Tennessee Abortion Statute Temporarily Struck Down | #College. | #Students

A President Donald Trump-appointed district court judge sided with Planned Parenthood and struck down a Tennessee abortion statute on Tuesday. The law would have required abortion providers to tell patients that “chemical abortions” are “reversible.”

Planned Parenthood prevailed at this preliminary stage on the grounds that the notifications required by the law were, at least in part, false.

Tennessee Code Annotated Section 39-15-218  requires doctors and healthcare facilities to communicate a particular message to women who have decided to undergo an abortion.

The statute specifically addresses so-called “chemical abortions,” that would be performed, “by sequentially administering two drugs: mifepristone and misoprostol.”

One portion of the statute requires any private office, ambulatory surgical treatment center, or other facility or clinic, that has performed more than 50 elective abortions during the previous calendar year to, “conspicuously post a sign” that contains the following message:

Recent developing research has indicated that mifepristone alone is not always effective in ending a pregnancy. It may be possible to avoid, cease, or even reverse the intended effects of a chemical abortion utilizing mifepristone if the second pill has not been taken. Please consult with a healthcare professional immediately.

The signage must be posted “in each patient waiting room and patient consultation room used by patients on whom abortions are performed,” or, “in each patient admission area used by patients on whom abortions are performed,” depending on the specific location in question.

Another portion of the law requires physicians to make specific statements to any woman who will receive an abortion. Those statements are: “(1) It may be possible to reverse the intended effects of a chemical abortion utilizing mifepristone if the woman changes her mind, but that time is of the essence; and (2) Information on and assistance with reversing the effects of a chemical abortion utilizing mifepristone is available on the department of health website.”

Doctors who violate the law would have committed a Class E felony, punishable by up six years in prison and a fine of up to $3,000. Hospitals or clinics that fail to post the required signage face a $10,000 penalty. Furthermore, the statute creates a cause of action such that a patient or her parents could sue a non-compliant doctor.

Planned Parenthood and a number of other abortion providers sued, saying the law violates both their First and Fourteenth Amendment rights. The First Amendment claim is that the Tennessee statute unlawfully compels them to engage in speech that is untruthful and misleading. The Fourteenth Amendment claim is that the requirement unlawfully singles out abortion providers and patients for adverse treatment not imposed on any other medical providers or patients.

The notifications demanded by the statute, claim the plaintiffs, “is wholly unsupported by reliable scientific evidence and that has been rejected by the field’s trusted medical authorities, including the American Medical Association (AMA) and the American College of Obstetricians and Gynecologists (ACOG).”  In their complaint, plaintiffs filed a number of expert declarations who stated that there is no credible evidence that a chemical abortion can be “reversed” by administering high dosages of progesterone after the patient has taken mifepristone, but before taking misoprostol.

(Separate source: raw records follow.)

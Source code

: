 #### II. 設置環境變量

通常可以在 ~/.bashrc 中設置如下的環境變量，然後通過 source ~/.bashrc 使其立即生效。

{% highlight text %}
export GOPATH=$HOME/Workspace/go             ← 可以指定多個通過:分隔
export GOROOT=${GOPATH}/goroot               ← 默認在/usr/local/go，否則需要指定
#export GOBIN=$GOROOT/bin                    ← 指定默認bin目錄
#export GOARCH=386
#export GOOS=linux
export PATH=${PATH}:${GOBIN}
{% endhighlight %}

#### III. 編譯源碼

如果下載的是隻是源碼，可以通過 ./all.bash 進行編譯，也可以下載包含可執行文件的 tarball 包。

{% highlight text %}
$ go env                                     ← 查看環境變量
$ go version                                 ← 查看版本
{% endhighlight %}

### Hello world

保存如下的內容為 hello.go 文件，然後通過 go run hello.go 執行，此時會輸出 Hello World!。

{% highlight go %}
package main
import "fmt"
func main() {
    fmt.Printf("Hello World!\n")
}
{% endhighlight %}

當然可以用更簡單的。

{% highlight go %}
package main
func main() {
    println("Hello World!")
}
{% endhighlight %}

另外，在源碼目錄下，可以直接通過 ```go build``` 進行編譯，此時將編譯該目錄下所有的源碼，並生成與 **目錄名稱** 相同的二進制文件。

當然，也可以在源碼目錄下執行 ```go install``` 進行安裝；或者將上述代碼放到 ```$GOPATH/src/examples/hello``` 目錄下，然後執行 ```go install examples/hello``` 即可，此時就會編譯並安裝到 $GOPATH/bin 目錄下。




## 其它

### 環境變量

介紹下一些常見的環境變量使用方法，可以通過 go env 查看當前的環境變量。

Judge William Lynn “Chip” Campbell Jr., a 2017 Trump appointee, refused to take a position on the truth or falsity of the statement that abortions can be “reversed,” writing, “The Court is unable to assess fully the competing expert opinions as to whether the mandated message is ‘truthful and not misleading,’ in the absence of the experts’ testimony, adduced through direct and cross examination.”

That assessment must await the upcoming preliminary injunction hearing at which the testimony of the expert witnesses may be offered by the parties.

However, Judge Campbell called Tennessee out for including at least one falsehood in its mandatory messaging. Writing, “Nevertheless, the Court does not need to await the hearing to determine that another aspect of the mandated message is ‘misleading.’” The judge focused on the requirement that physicians tell patients to check the Department of Health Website.

It isn’t actually true, reasoned Campbell, that the Department of Health website would have relevant information for women seeking abortions. Under Tennessee state law, the Department of Health has “up to 90 days in which to publish information.” Because state law allows for a “built-in delay,” abortion providers cannot accurately tell patients that “information on and assistance with reversing the effects of a chemical abortion” is available online.

On that basis, Judge Campbell sided with Planned Parenthood and temporarily blocked the Tennessee law from going into effect. The order expires on October 13, when a full hearing will be conducted on the matter.